### Task item
Repeat each record below exactly, dropping the pictures.

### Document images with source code
_____

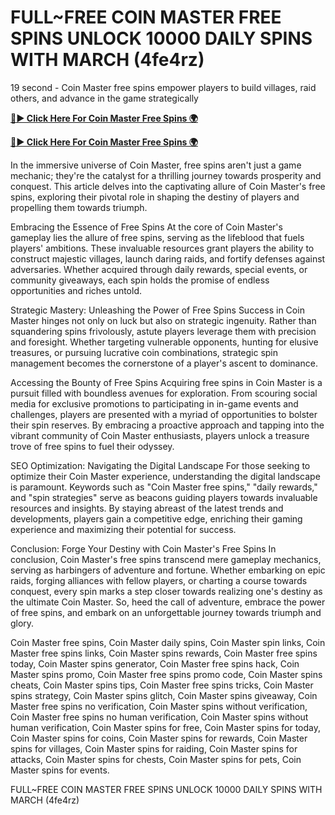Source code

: # FULL~FREE COIN MASTER FREE SPINS UNLOCK 10000 DAILY SPINS WITH MARCH (4fe4rz) 

19 second - Coin Master free spins empower players to build villages, raid others, and advance in the game strategically

[**🔴► Click Here For Coin Master Free Spins 🌍**](https://moroccino.github.io/CoinMaster/)

[**🔴► Click Here For Coin Master Free Spins 🌍**](https://moroccino.github.io/CoinMaster/)
 

In the immersive universe of Coin Master, free spins aren't just a game mechanic; they're the catalyst for a thrilling journey towards prosperity and conquest. This article delves into the captivating allure of Coin Master's free spins, exploring their pivotal role in shaping the destiny of players and propelling them towards triumph.

Embracing the Essence of Free Spins
At the core of Coin Master's gameplay lies the allure of free spins, serving as the lifeblood that fuels players' ambitions. These invaluable resources grant players the ability to construct majestic villages, launch daring raids, and fortify defenses against adversaries. Whether acquired through daily rewards, special events, or community giveaways, each spin holds the promise of endless opportunities and riches untold.

Strategic Mastery: Unleashing the Power of Free Spins
Success in Coin Master hinges not only on luck but also on strategic ingenuity. Rather than squandering spins frivolously, astute players leverage them with precision and foresight. Whether targeting vulnerable opponents, hunting for elusive treasures, or pursuing lucrative coin combinations, strategic spin management becomes the cornerstone of a player's ascent to dominance.

Accessing the Bounty of Free Spins
Acquiring free spins in Coin Master is a pursuit filled with boundless avenues for exploration. From scouring social media for exclusive promotions to participating in in-game events and challenges, players are presented with a myriad of opportunities to bolster their spin reserves. By embracing a proactive approach and tapping into the vibrant community of Coin Master enthusiasts, players unlock a treasure trove of free spins to fuel their odyssey.

SEO Optimization: Navigating the Digital Landscape
For those seeking to optimize their Coin Master experience, understanding the digital landscape is paramount. Keywords such as "Coin Master free spins," "daily rewards," and "spin strategies" serve as beacons guiding players towards invaluable resources and insights. By staying abreast of the latest trends and developments, players gain a competitive edge, enriching their gaming experience and maximizing their potential for success.

Conclusion: Forge Your Destiny with Coin Master's Free Spins
In conclusion, Coin Master's free spins transcend mere gameplay mechanics, serving as harbingers of adventure and fortune. Whether embarking on epic raids, forging alliances with fellow players, or charting a course towards conquest, every spin marks a step closer towards realizing one's destiny as the ultimate Coin Master. So, heed the call of adventure, embrace the power of free spins, and embark on an unforgettable journey towards triumph and glory.

Coin Master free spins, Coin Master daily spins, Coin Master spin links, Coin Master free spins links, Coin Master spins rewards, Coin Master free spins today, Coin Master spins generator, Coin Master free spins hack, Coin Master spins promo, Coin Master free spins promo code, Coin Master spins cheats, Coin Master spins tips, Coin Master free spins tricks, Coin Master spins strategy, Coin Master spins glitch, Coin Master spins giveaway, Coin Master free spins no verification, Coin Master spins without verification, Coin Master free spins no human verification, Coin Master spins without human verification, Coin Master spins for free, Coin Master spins for today, Coin Master spins for coins, Coin Master spins for rewards, Coin Master spins for villages, Coin Master spins for raiding, Coin Master spins for attacks, Coin Master spins for chests, Coin Master spins for pets, Coin Master spins for events.

FULL~FREE COIN MASTER FREE SPINS UNLOCK 10000 DAILY SPINS WITH MARCH (4fe4rz) 


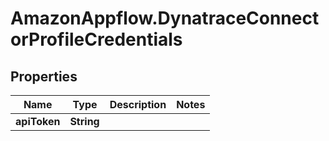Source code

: # AmazonAppflow.DynatraceConnectorProfileCredentials

## Properties

Name | Type | Description | Notes
------------ | ------------- | ------------- | -------------
**apiToken** | **String** |  | 


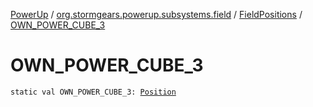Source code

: [PowerUp](../../index.md) / [org.stormgears.powerup.subsystems.field](../index.md) / [FieldPositions](index.md) / [OWN_POWER_CUBE_3](./-o-w-n_-p-o-w-e-r_-c-u-b-e_3.md)

# OWN_POWER_CUBE_3

`static val OWN_POWER_CUBE_3: `[`Position`](../../org.stormgears.powerup.subsystems.navigator/-position/index.md)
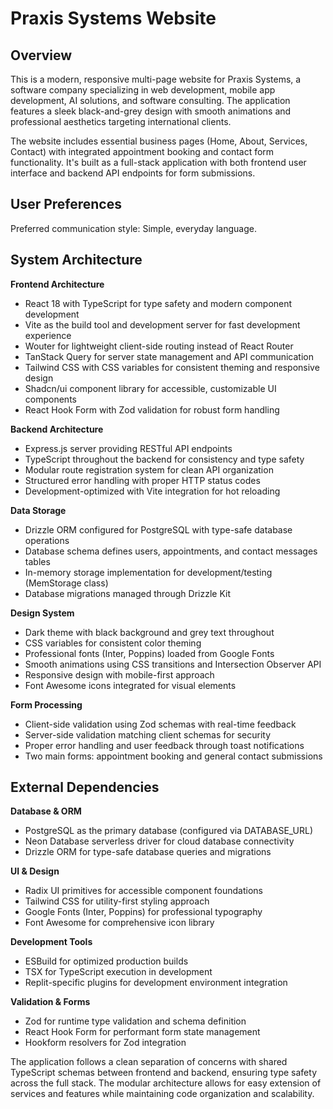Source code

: # Praxis Systems Website

## Overview

This is a modern, responsive multi-page website for Praxis Systems, a software company specializing in web development, mobile app development, AI solutions, and software consulting. The application features a sleek black-and-grey design with smooth animations and professional aesthetics targeting international clients.

The website includes essential business pages (Home, About, Services, Contact) with integrated appointment booking and contact form functionality. It's built as a full-stack application with both frontend user interface and backend API endpoints for form submissions.

## User Preferences

Preferred communication style: Simple, everyday language.

## System Architecture

**Frontend Architecture**
- React 18 with TypeScript for type safety and modern component development
- Vite as the build tool and development server for fast development experience
- Wouter for lightweight client-side routing instead of React Router
- TanStack Query for server state management and API communication
- Tailwind CSS with CSS variables for consistent theming and responsive design
- Shadcn/ui component library for accessible, customizable UI components
- React Hook Form with Zod validation for robust form handling

**Backend Architecture**
- Express.js server providing RESTful API endpoints
- TypeScript throughout the backend for consistency and type safety
- Modular route registration system for clean API organization
- Structured error handling with proper HTTP status codes
- Development-optimized with Vite integration for hot reloading

**Data Storage**
- Drizzle ORM configured for PostgreSQL with type-safe database operations
- Database schema defines users, appointments, and contact messages tables
- In-memory storage implementation for development/testing (MemStorage class)
- Database migrations managed through Drizzle Kit

**Design System**
- Dark theme with black background and grey text throughout
- CSS variables for consistent color theming
- Professional fonts (Inter, Poppins) loaded from Google Fonts
- Smooth animations using CSS transitions and Intersection Observer API
- Responsive design with mobile-first approach
- Font Awesome icons integrated for visual elements

**Form Processing**
- Client-side validation using Zod schemas with real-time feedback
- Server-side validation matching client schemas for security
- Proper error handling and user feedback through toast notifications
- Two main forms: appointment booking and general contact submissions

## External Dependencies

**Database & ORM**
- PostgreSQL as the primary database (configured via DATABASE_URL)
- Neon Database serverless driver for cloud database connectivity
- Drizzle ORM for type-safe database queries and migrations

**UI & Design**
- Radix UI primitives for accessible component foundations
- Tailwind CSS for utility-first styling approach
- Google Fonts (Inter, Poppins) for professional typography
- Font Awesome for comprehensive icon library

**Development Tools**
- ESBuild for optimized production builds
- TSX for TypeScript execution in development
- Replit-specific plugins for development environment integration

**Validation & Forms**
- Zod for runtime type validation and schema definition
- React Hook Form for performant form state management
- Hookform resolvers for Zod integration

The application follows a clean separation of concerns with shared TypeScript schemas between frontend and backend, ensuring type safety across the full stack. The modular architecture allows for easy extension of services and features while maintaining code organization and scalability.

_____

### Output of the task
Source code

: # FULL~FREE COIN MASTER FREE SPINS UNLOCK 10000 DAILY SPINS WITH MARCH (4fe4rz) 

19 second - Coin Master free spins empower players to build villages, raid others, and advance in the game strategically

[**🔴► Click Here For Coin Master Free Spins 🌍**](https://moroccino.github.io/CoinMaster/)

[**🔴► Click Here For Coin Master Free Spins 🌍**](https://moroccino.github.io/CoinMaster/)
 

In the immersive universe of Coin Master, free spins aren't just a game mechanic; they're the catalyst for a thrilling journey towards prosperity and conquest. This article delves into the captivating allure of Coin Master's free spins, exploring their pivotal role in shaping the destiny of players and propelling them towards triumph.

Embracing the Essence of Free Spins
At the core of Coin Master's gameplay lies the allure of free spins, serving as the lifeblood that fuels players' ambitions. These invaluable resources grant players the ability to construct majestic villages, launch daring raids, and fortify defenses against adversaries. Whether acquired through daily rewards, special events, or community giveaways, each spin holds the promise of endless opportunities and riches untold.

Strategic Mastery: Unleashing the Power of Free Spins
Success in Coin Master hinges not only on luck but also on strategic ingenuity. Rather than squandering spins frivolously, astute players leverage them with precision and foresight. Whether targeting vulnerable opponents, hunting for elusive treasures, or pursuing lucrative coin combinations, strategic spin management becomes the cornerstone of a player's ascent to dominance.

Accessing the Bounty of Free Spins
Acquiring free spins in Coin Master is a pursuit filled with boundless avenues for exploration. From scouring social media for exclusive promotions to participating in in-game events and challenges, players are presented with a myriad of opportunities to bolster their spin reserves. By embracing a proactive approach and tapping into the vibrant community of Coin Master enthusiasts, players unlock a treasure trove of free spins to fuel their odyssey.

SEO Optimization: Navigating the Digital Landscape
For those seeking to optimize their Coin Master experience, understanding the digital landscape is paramount. Keywords such as "Coin Master free spins," "daily rewards," and "spin strategies" serve as beacons guiding players towards invaluable resources and insights. By staying abreast of the latest trends and developments, players gain a competitive edge, enriching their gaming experience and maximizing their potential for success.

Conclusion: Forge Your Destiny with Coin Master's Free Spins
In conclusion, Coin Master's free spins transcend mere gameplay mechanics, serving as harbingers of adventure and fortune. Whether embarking on epic raids, forging alliances with fellow players, or charting a course towards conquest, every spin marks a step closer towards realizing one's destiny as the ultimate Coin Master. So, heed the call of adventure, embrace the power of free spins, and embark on an unforgettable journey towards triumph and glory.

Coin Master free spins, Coin Master daily spins, Coin Master spin links, Coin Master free spins links, Coin Master spins rewards, Coin Master free spins today, Coin Master spins generator, Coin Master free spins hack, Coin Master spins promo, Coin Master free spins promo code, Coin Master spins cheats, Coin Master spins tips, Coin Master free spins tricks, Coin Master spins strategy, Coin Master spins glitch, Coin Master spins giveaway, Coin Master free spins no verification, Coin Master spins without verification, Coin Master free spins no human verification, Coin Master spins without human verification, Coin Master spins for free, Coin Master spins for today, Coin Master spins for coins, Coin Master spins for rewards, Coin Master spins for villages, Coin Master spins for raiding, Coin Master spins for attacks, Coin Master spins for chests, Coin Master spins for pets, Coin Master spins for events.

FULL~FREE COIN MASTER FREE SPINS UNLOCK 10000 DAILY SPINS WITH MARCH (4fe4rz) 


Source code

: # AmazonAppflow.DynatraceConnectorProfileCredentials

## Properties

Name | Type | Description | Notes
------------ | ------------- | ------------- | -------------
**apiToken** | **String** |  | 


Source code

: [PowerUp](../../index.md) / [org.stormgears.powerup.subsystems.field](../index.md) / [FieldPositions](index.md) / [OWN_POWER_CUBE_3](./-o-w-n_-p-o-w-e-r_-c-u-b-e_3.md)

# OWN_POWER_CUBE_3

`static val OWN_POWER_CUBE_3: `[`Position`](../../org.stormgears.powerup.subsystems.navigator/-position/index.md)
Source code

: # Praxis Systems Website

## Overview

This is a modern, responsive multi-page website for Praxis Systems, a software company specializing in web development, mobile app development, AI solutions, and software consulting. The application features a sleek black-and-grey design with smooth animations and professional aesthetics targeting international clients.

The website includes essential business pages (Home, About, Services, Contact) with integrated appointment booking and contact form functionality. It's built as a full-stack application with both frontend user interface and backend API endpoints for form submissions.

## User Preferences

Preferred communication style: Simple, everyday language.

## System Architecture

**Frontend Architecture**
- React 18 with TypeScript for type safety and modern component development
- Vite as the build tool and development server for fast development experience
- Wouter for lightweight client-side routing instead of React Router
- TanStack Query for server state management and API communication
- Tailwind CSS with CSS variables for consistent theming and responsive design
- Shadcn/ui component library for accessible, customizable UI components
- React Hook Form with Zod validation for robust form handling

**Backend Architecture**
- Express.js server providing RESTful API endpoints
- TypeScript throughout the backend for consistency and type safety
- Modular route registration system for clean API organization
- Structured error handling with proper HTTP status codes
- Development-optimized with Vite integration for hot reloading

**Data Storage**
- Drizzle ORM configured for PostgreSQL with type-safe database operations
- Database schema defines users, appointments, and contact messages tables
- In-memory storage implementation for development/testing (MemStorage class)
- Database migrations managed through Drizzle Kit

**Design System**
- Dark theme with black background and grey text throughout
- CSS variables for consistent color theming
- Professional fonts (Inter, Poppins) loaded from Google Fonts
- Smooth animations using CSS transitions and Intersection Observer API
- Responsive design with mobile-first approach
- Font Awesome icons integrated for visual elements

**Form Processing**
- Client-side validation using Zod schemas with real-time feedback
- Server-side validation matching client schemas for security
- Proper error handling and user feedback through toast notifications
- Two main forms: appointment booking and general contact submissions

## External Dependencies

**Database & ORM**
- PostgreSQL as the primary database (configured via DATABASE_URL)
- Neon Database serverless driver for cloud database connectivity
- Drizzle ORM for type-safe database queries and migrations

**UI & Design**
- Radix UI primitives for accessible component foundations
- Tailwind CSS for utility-first styling approach
- Google Fonts (Inter, Poppins) for professional typography
- Font Awesome for comprehensive icon library

**Development Tools**
- ESBuild for optimized production builds
- TSX for TypeScript execution in development
- Replit-specific plugins for development environment integration

**Validation & Forms**
- Zod for runtime type validation and schema definition
- React Hook Form for performant form state management
- Hookform resolvers for Zod integration

The application follows a clean separation of concerns with shared TypeScript schemas between frontend and backend, ensuring type safety across the full stack. The modular architecture allows for easy extension of services and features while maintaining code organization and scalability.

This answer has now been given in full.